Provided information —

- - - - -

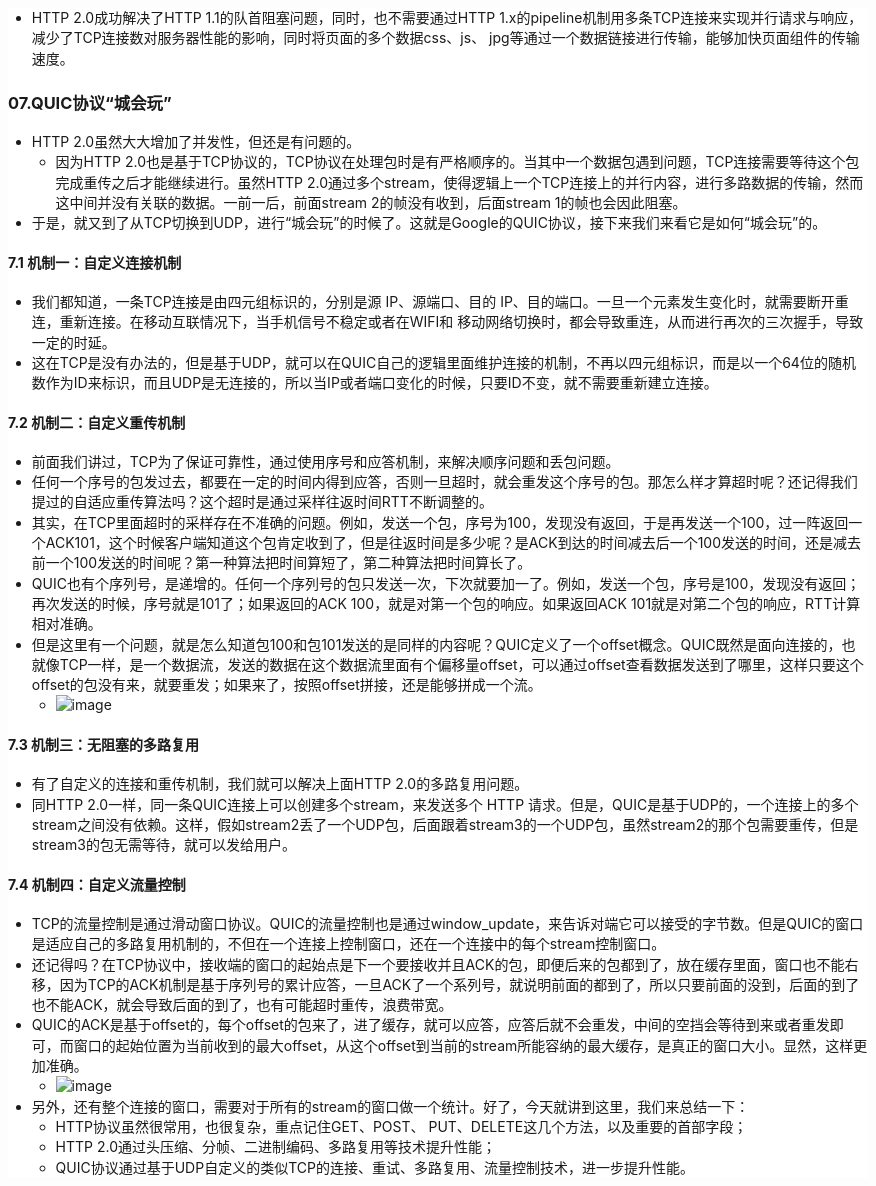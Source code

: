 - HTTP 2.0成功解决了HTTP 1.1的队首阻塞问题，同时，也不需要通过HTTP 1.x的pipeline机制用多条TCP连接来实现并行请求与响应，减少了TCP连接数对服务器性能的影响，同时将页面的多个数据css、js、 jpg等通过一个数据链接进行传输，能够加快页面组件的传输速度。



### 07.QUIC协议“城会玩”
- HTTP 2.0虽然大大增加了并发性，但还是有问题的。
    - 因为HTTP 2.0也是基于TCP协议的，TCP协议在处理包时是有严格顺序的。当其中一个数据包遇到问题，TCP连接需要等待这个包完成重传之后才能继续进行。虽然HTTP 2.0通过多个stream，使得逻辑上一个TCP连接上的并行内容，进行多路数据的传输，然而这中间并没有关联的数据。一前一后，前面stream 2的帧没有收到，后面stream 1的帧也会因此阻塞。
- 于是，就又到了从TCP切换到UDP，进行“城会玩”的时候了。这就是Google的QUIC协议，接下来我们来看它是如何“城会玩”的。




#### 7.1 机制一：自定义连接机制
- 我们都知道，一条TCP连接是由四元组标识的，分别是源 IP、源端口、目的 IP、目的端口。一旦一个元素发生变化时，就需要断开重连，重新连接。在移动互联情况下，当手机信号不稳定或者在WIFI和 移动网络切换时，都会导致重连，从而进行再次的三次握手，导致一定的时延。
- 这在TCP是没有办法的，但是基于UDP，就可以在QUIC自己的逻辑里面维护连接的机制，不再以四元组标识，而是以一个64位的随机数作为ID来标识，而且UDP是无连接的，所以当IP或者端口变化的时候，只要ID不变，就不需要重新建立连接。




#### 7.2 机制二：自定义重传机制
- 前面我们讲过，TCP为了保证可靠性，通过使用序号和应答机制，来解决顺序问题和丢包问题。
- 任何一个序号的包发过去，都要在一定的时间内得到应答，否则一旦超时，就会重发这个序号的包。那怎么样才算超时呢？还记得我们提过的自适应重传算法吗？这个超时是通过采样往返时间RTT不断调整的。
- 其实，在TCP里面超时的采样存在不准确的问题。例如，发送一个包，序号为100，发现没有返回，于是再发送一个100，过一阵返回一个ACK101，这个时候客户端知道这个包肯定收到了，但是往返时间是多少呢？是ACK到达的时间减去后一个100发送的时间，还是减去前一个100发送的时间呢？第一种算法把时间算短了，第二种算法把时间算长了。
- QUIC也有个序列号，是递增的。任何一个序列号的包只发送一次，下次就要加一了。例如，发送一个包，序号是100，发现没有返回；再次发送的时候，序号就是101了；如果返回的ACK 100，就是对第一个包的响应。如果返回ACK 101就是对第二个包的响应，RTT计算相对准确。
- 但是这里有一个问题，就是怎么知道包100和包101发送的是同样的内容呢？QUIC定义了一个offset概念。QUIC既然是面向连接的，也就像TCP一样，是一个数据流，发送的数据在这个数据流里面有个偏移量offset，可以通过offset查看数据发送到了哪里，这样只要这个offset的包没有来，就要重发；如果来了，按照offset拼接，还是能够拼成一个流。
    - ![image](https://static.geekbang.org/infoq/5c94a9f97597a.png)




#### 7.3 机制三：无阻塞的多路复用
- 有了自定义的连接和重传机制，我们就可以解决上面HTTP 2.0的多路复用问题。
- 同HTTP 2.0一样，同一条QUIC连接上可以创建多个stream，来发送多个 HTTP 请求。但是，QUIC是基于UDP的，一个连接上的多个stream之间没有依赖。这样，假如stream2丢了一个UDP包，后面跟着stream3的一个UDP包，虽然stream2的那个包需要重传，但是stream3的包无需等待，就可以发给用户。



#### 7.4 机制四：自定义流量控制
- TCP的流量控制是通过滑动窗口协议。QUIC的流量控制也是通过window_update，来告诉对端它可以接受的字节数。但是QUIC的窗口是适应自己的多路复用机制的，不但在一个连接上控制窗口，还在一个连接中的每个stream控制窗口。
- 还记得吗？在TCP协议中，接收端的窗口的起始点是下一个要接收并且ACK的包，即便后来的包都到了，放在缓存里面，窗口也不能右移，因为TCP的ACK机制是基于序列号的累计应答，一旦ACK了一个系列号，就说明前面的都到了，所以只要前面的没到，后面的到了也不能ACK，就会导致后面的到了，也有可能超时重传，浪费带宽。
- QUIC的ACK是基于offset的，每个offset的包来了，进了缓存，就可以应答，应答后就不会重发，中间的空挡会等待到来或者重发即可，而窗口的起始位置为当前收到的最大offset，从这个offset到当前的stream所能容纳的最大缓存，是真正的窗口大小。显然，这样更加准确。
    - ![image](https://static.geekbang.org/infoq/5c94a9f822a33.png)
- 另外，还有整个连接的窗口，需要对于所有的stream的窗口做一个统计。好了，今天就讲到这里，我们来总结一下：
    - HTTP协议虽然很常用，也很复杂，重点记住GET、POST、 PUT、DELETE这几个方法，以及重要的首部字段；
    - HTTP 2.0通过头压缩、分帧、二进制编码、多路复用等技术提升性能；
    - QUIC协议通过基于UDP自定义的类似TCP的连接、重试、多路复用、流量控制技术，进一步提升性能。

- - - - -

What you should do — Print again the lines of the entries above that fall between the line holding "- HTTP 2.0成功解决了HTTP" and the line holding "- 任何一个序号的包发过去，", inclusive, exactly as they stand.

Written response —
: - HTTP 2.0成功解决了HTTP 1.1的队首阻塞问题，同时，也不需要通过HTTP 1.x的pipeline机制用多条TCP连接来实现并行请求与响应，减少了TCP连接数对服务器性能的影响，同时将页面的多个数据css、js、 jpg等通过一个数据链接进行传输，能够加快页面组件的传输速度。



### 07.QUIC协议“城会玩”
- HTTP 2.0虽然大大增加了并发性，但还是有问题的。
    - 因为HTTP 2.0也是基于TCP协议的，TCP协议在处理包时是有严格顺序的。当其中一个数据包遇到问题，TCP连接需要等待这个包完成重传之后才能继续进行。虽然HTTP 2.0通过多个stream，使得逻辑上一个TCP连接上的并行内容，进行多路数据的传输，然而这中间并没有关联的数据。一前一后，前面stream 2的帧没有收到，后面stream 1的帧也会因此阻塞。
- 于是，就又到了从TCP切换到UDP，进行“城会玩”的时候了。这就是Google的QUIC协议，接下来我们来看它是如何“城会玩”的。




#### 7.1 机制一：自定义连接机制
- 我们都知道，一条TCP连接是由四元组标识的，分别是源 IP、源端口、目的 IP、目的端口。一旦一个元素发生变化时，就需要断开重连，重新连接。在移动互联情况下，当手机信号不稳定或者在WIFI和 移动网络切换时，都会导致重连，从而进行再次的三次握手，导致一定的时延。
- 这在TCP是没有办法的，但是基于UDP，就可以在QUIC自己的逻辑里面维护连接的机制，不再以四元组标识，而是以一个64位的随机数作为ID来标识，而且UDP是无连接的，所以当IP或者端口变化的时候，只要ID不变，就不需要重新建立连接。




#### 7.2 机制二：自定义重传机制
- 前面我们讲过，TCP为了保证可靠性，通过使用序号和应答机制，来解决顺序问题和丢包问题。
- 任何一个序号的包发过去，都要在一定的时间内得到应答，否则一旦超时，就会重发这个序号的包。那怎么样才算超时呢？还记得我们提过的自适应重传算法吗？这个超时是通过采样往返时间RTT不断调整的。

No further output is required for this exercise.